Data under study =

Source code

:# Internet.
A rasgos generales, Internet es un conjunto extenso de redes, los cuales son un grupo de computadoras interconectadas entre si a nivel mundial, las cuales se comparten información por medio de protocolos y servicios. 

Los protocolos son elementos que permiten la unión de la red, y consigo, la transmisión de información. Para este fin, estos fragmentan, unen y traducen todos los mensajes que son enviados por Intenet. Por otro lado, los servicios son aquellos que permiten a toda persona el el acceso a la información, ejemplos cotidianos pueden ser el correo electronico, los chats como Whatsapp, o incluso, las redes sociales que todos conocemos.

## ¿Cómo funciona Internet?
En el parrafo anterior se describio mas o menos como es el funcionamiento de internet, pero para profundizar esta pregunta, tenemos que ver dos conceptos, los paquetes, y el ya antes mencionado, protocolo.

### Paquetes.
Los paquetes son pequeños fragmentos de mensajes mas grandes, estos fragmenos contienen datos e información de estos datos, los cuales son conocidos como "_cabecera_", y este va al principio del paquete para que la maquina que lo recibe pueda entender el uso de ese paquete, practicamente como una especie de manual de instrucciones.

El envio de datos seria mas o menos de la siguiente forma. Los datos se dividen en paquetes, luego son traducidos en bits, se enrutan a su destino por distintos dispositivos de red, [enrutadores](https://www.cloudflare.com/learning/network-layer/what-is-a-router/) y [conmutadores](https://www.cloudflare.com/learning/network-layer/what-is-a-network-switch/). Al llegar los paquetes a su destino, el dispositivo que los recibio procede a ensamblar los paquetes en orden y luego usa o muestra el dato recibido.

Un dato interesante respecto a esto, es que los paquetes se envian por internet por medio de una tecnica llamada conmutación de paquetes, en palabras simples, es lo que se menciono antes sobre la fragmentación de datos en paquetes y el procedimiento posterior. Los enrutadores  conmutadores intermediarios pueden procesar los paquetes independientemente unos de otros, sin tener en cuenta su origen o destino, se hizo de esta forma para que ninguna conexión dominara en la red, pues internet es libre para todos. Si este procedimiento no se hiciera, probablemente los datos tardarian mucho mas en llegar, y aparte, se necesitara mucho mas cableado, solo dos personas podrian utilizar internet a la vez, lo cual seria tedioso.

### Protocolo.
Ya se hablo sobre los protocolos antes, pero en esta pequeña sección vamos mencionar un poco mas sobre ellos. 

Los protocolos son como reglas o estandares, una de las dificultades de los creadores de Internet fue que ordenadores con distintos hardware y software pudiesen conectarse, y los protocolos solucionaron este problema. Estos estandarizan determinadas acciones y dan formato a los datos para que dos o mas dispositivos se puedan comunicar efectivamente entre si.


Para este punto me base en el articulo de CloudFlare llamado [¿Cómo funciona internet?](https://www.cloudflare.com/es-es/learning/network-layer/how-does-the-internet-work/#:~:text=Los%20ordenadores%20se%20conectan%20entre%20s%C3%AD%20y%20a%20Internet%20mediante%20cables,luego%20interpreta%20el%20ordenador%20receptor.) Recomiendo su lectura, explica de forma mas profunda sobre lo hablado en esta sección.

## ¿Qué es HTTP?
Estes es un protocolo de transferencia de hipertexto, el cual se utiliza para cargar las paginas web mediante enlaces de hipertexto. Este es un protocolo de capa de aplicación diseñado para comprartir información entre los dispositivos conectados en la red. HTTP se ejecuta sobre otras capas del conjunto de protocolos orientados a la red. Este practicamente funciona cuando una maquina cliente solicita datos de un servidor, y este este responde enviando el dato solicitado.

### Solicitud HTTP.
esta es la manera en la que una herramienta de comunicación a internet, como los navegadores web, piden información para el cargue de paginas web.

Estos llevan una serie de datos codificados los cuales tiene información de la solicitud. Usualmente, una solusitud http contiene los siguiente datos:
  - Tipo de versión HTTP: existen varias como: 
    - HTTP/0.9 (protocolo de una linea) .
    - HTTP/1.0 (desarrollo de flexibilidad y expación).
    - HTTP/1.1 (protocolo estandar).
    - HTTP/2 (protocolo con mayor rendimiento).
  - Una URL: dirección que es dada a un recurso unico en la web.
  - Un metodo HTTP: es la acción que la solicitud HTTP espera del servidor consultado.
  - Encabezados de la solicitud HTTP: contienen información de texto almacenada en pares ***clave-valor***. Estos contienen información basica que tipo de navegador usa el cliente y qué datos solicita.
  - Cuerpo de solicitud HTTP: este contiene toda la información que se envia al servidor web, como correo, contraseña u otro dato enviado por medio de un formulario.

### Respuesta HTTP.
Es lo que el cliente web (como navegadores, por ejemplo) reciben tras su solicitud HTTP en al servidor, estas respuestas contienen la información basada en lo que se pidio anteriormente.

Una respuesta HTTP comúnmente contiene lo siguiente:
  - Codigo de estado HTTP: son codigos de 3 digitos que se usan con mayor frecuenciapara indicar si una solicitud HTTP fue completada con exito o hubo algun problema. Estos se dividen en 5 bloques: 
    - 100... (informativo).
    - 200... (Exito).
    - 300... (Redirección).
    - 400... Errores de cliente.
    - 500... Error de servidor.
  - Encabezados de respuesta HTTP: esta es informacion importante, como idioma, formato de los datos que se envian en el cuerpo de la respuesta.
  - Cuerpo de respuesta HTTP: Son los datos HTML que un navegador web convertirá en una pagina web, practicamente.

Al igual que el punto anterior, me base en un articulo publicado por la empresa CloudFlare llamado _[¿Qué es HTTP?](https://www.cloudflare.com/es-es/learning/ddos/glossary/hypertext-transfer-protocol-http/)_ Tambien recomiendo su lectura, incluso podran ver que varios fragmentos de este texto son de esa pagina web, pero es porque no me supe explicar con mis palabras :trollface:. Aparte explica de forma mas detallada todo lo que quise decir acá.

Task = What lines of the data contain the string "Cómo"? List them.

Result below =
## ¿Cómo funciona Internet?
Para este punto me base en el articulo de CloudFlare llamado [¿Cómo funciona internet?](https://www.cloudflare.com/es-es/learning/network-layer/how-does-the-internet-work/#:~:text=Los%20ordenadores%20se%20conectan%20entre%20s%C3%AD%20y%20a%20Internet%20mediante%20cables,luego%20interpreta%20el%20ordenador%20receptor.) Recomiendo su lectura, explica de forma mas profunda sobre lo hablado en esta sección.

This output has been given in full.